Page MenuHomePhabricator

our various Envoys are configured to report traces to local OpenTelemetry Collector
Open, Needs TriagePublic

Description

This task tracks configuring envoy to send traces to otel-collector (within k8s).

To reach the jaeger UI before it is available behind SSO:

ssh deploy1002.eqiad.wmnet -L16686:localhost:16686
kube-env jaeger aux-k8s-eqiad
kubectl -n jaeger port-forward svc/main-jaeger-query query

Navigate on your browser to https://localhost:16686 . There will be HTTPS warnings, on Chrome you have to type "thisisunsafe" in the browser window to get past them.

Immediate TODO (could be done concurrently too)

Envoy

  • Identify which charts we're targeting
  • Figure out how to expose/inject the current node address into the envoy config (likely via env variables, obtained via spec.nodeName via the k8s downward API)
  • Add the otelcol to the envoy(s) above's clusters (via flags in mesh module configuration*.tpl)
- name: opentelemetry_collector
  type: STRICT_DNS
  lb_policy: ROUND_ROBIN
  typed_extension_protocol_options:
    envoy.extensions.upstreams.http.v3.HttpProtocolOptions:
      "@type": type.googleapis.com/envoy.extensions.upstreams.http.v3.HttpProtocolOptions
      explicit_http_config:
        http2_protocol_options: {}
  load_assignment:
    cluster_name: opentelemetry_collector
    endpoints:
    - lb_endpoints:
      - endpoint:
          address:
            socket_address:
              address: node's address?
              port_value: 4317
  • Instruct envoy's http manager to send traces via said cluster (via flags in mesh module configuration*.tpl)
tracing:
  provider:
    name: envoy.tracers.opentelemetry
    typed_config:
      "@type": type.googleapis.com/envoy.config.trace.v3.OpenTelemetryConfig
      grpc_service:
        envoy_grpc:
          cluster_name: opentelemetry_collector
        timeout: 0.250s
      service_name: XXX

otelcol

  • While T344253 and T343302 are in progress, we should consider enabling zpages extension on otelcol so we can inspect the received traces without requiring jaeger (not needed)

Details

SubjectRepoBranchLines +/-
operations/deployment-chartsmaster+4 -1
operations/deployment-chartsmaster+1 -1
operations/deployment-chartsmaster+3 -0
operations/deployment-chartsmaster+1 -1
operations/deployment-chartsmaster+3 -0
operations/deployment-chartsmaster+15 -0
operations/deployment-chartsmaster+3 -0
operations/deployment-chartsmaster+2 -0
operations/deployment-chartsmaster+2 -0
operations/deployment-chartsmaster+3 -0
operations/deployment-chartsmaster+4 -8
operations/deployment-chartsmaster+4 -0
operations/deployment-chartsmaster+86 -16
operations/deployment-chartsmaster+4 -2
operations/deployment-chartsmaster+2 -0
operations/deployment-chartsmaster+74 -11
operations/deployment-chartsmaster+129 -3
operations/deployment-chartsmaster+4 -6
operations/deployment-chartsmaster+33 -0
operations/deployment-chartsmaster+518 -0
operations/deployment-chartsmaster+90 -0
Show related patches Customize query in gerrit

Event Timeline

The good news: OpenTelemetry tracing support exists as of our currently-deployed version of Envoy (v1.23.10): https://www.envoyproxy.io/docs/envoy/v1.23.10/api-v3/config/trace/v3/opentelemetry.proto.html

As of the Envoy v1.24 docs there's even an example sandbox: https://www.envoyproxy.io/docs/envoy/v1.24.10/start/sandboxes/opentelemetry

Hopefully this is enough to get started?

Thank you @CDanis ! I think that's indeed enough to get started, the sandbox instructions didn't work as-is locally unfortunately. I'll be debugging a little more and see if I can get the sandbox to run for me.

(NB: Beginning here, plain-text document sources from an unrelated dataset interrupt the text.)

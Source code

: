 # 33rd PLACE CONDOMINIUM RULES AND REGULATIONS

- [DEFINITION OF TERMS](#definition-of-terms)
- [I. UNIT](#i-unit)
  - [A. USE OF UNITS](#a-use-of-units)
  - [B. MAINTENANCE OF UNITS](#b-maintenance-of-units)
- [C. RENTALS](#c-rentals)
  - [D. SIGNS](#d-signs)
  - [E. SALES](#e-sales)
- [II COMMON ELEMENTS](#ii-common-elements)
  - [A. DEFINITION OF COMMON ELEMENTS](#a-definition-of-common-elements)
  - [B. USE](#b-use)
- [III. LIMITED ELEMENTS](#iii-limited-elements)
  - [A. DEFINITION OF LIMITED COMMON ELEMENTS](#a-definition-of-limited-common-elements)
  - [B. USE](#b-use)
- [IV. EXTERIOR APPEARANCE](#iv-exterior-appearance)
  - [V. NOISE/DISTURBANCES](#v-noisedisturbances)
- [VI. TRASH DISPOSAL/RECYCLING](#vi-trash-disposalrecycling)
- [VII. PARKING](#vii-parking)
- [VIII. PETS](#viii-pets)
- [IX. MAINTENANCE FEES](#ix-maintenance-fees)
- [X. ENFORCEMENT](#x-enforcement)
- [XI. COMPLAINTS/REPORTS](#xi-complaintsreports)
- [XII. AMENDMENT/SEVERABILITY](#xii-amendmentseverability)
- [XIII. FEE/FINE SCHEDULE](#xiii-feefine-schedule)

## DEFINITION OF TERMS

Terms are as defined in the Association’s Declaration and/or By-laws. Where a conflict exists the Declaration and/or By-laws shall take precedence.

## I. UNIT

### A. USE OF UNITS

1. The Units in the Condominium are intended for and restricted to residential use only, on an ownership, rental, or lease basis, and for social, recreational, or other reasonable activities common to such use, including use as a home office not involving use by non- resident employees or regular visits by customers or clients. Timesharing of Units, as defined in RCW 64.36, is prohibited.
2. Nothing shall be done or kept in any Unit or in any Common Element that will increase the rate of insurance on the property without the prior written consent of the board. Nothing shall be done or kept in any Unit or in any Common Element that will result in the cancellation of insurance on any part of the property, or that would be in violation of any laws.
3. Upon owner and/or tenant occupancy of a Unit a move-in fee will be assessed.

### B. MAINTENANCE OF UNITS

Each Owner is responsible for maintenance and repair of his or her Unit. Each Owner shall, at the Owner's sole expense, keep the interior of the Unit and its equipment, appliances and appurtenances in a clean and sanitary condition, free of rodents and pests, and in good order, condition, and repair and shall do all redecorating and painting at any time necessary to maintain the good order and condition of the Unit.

The configurations were useful to me as-is though, and I've updated the task description with what I think could be the next steps (please feel free to add/remove/edit at will!)

Change 953268 had a related patch set uploaded (by Filippo Giunchedi; author: Filippo Giunchedi):

[operations/deployment-charts@master] mesh: add KUBERNETES_NODE (spec.nodeName)

https://gerrit.wikimedia.org/r/953268

Change 953268 had a related patch set uploaded (by Filippo Giunchedi; author: Filippo Giunchedi):

[operations/deployment-charts@master] mesh: add KUBERNETES_NODE (spec.nodeName)

https://gerrit.wikimedia.org/r/953268

I was far too optimistic with this change. Envoy configuration can't expand environment variables, and we need the node name or address to be able to reach otel-col's port on the node.

The approach could still come handy for software that does support env variables though (e.g. mediawiki?).

For envoy @JMeybohm suggested looking into file-based configuration discovery mechanism, this is upstream's quickstart on the matter: https://www.envoyproxy.io/docs/envoy/latest/start/quick-start/configuration-dynamic-filesystem

With this approach (to be investigated next) we'll be writing a yaml file with the grpc cluster definition at container startup, with the correct values expanded, then reference that into the envoy's configuration.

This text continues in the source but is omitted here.